-- What this task involves --
Restate word for word the lines of the material below, from the line with "Eine webbasierte Drohnen" to the line with "Manöver einiger Privatbesitzer", both lines included, and no others.

*** Block opens ***

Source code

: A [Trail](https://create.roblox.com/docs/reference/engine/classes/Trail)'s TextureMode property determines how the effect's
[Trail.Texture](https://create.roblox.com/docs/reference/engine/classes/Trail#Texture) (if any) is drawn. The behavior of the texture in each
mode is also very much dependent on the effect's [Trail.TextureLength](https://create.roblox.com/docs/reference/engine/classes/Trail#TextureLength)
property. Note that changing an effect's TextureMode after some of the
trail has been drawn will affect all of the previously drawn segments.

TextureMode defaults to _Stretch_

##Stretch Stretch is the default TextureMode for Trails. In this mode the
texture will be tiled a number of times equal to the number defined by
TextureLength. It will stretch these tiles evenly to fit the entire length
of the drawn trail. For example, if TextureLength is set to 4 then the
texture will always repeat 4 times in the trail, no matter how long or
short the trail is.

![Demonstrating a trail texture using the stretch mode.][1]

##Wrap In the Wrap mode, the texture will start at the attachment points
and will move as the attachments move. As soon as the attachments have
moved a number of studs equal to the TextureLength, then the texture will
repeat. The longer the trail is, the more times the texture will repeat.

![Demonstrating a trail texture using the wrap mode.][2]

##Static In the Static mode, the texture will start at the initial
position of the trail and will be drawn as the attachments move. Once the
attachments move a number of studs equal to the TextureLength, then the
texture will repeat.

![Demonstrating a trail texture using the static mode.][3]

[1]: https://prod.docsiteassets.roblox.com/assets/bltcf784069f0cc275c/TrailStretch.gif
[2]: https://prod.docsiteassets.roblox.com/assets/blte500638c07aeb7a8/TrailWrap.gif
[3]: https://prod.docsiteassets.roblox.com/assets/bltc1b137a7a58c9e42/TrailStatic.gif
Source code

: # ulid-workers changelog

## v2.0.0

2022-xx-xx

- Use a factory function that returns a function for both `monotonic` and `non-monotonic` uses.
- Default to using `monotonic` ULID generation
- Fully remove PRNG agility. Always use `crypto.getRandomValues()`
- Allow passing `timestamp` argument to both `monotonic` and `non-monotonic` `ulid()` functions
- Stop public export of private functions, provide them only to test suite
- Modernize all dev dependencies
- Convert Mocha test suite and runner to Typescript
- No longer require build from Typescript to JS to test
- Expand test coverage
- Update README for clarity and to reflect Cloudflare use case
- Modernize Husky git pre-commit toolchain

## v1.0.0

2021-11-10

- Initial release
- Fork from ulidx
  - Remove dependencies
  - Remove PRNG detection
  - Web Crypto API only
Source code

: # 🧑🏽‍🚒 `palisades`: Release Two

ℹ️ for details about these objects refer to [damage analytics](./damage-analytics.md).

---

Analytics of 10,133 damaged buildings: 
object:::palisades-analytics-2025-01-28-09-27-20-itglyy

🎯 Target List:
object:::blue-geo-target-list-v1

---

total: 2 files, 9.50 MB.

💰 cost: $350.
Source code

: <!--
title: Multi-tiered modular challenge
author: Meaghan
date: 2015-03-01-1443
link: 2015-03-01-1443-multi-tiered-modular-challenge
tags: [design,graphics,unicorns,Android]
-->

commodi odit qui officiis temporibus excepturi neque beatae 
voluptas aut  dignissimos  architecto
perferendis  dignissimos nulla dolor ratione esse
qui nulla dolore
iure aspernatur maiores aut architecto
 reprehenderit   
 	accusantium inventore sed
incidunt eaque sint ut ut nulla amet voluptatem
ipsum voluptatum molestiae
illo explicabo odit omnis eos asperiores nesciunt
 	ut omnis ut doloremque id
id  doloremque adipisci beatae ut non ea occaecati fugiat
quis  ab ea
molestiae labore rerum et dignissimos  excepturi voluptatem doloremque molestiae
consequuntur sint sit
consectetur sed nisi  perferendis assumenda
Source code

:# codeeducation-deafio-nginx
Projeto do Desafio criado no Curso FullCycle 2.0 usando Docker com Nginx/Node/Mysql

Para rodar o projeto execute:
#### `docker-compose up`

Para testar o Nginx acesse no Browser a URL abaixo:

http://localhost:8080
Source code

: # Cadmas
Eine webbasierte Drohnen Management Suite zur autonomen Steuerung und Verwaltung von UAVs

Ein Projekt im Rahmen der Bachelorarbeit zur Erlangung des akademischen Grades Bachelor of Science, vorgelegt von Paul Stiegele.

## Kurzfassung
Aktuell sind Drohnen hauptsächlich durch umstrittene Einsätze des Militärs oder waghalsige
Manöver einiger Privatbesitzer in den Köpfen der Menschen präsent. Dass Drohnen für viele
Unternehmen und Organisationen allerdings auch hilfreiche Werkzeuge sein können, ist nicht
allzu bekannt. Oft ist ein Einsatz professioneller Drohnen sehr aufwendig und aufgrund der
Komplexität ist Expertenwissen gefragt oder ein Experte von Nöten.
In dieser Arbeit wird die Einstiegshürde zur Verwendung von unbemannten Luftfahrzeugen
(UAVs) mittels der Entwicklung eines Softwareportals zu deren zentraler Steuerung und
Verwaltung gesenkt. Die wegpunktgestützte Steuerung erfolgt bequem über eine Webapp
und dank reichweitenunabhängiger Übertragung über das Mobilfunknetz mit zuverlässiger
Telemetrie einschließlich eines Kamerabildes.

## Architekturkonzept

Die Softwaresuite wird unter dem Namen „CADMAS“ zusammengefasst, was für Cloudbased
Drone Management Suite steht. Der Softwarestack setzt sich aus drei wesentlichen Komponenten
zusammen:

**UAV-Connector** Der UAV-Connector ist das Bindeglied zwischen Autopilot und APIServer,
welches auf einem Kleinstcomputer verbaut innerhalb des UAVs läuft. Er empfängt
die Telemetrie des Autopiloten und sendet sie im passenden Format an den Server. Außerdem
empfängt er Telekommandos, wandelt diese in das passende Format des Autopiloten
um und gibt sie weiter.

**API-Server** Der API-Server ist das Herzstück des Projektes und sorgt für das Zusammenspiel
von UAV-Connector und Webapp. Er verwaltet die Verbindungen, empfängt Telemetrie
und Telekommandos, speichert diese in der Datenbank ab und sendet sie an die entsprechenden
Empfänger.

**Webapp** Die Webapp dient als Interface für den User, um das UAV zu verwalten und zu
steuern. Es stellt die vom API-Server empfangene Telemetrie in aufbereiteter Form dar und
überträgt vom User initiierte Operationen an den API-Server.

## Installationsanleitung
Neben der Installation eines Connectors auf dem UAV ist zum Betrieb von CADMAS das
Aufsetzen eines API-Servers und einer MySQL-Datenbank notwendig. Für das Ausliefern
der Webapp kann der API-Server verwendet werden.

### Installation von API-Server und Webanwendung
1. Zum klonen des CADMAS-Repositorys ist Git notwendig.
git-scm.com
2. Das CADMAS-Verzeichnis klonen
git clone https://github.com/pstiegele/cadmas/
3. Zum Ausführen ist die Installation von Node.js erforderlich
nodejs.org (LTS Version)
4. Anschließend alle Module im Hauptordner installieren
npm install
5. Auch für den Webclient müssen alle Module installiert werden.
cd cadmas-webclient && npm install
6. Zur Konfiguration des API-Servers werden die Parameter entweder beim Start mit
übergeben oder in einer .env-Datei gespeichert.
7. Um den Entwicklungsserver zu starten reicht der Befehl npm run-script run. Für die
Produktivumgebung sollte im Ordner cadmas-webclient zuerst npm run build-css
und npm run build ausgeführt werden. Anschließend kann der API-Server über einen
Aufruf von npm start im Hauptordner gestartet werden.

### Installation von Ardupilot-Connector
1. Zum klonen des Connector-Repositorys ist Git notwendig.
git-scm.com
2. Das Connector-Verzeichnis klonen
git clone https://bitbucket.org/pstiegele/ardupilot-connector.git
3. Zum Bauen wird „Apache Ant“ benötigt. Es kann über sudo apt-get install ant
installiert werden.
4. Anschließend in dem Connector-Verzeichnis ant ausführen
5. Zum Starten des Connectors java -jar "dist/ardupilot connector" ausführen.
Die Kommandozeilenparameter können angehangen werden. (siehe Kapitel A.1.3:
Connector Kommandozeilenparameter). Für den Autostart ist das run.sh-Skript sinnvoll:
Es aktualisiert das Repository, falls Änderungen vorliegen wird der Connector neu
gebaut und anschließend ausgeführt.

*** Block closes ***

-- Result --
Eine webbasierte Drohnen Management Suite zur autonomen Steuerung und Verwaltung von UAVs

Ein Projekt im Rahmen der Bachelorarbeit zur Erlangung des akademischen Grades Bachelor of Science, vorgelegt von Paul Stiegele.

## Kurzfassung
Aktuell sind Drohnen hauptsächlich durch umstrittene Einsätze des Militärs oder waghalsige
Manöver einiger Privatbesitzer in den Köpfen der Menschen präsent. Dass Drohnen für viele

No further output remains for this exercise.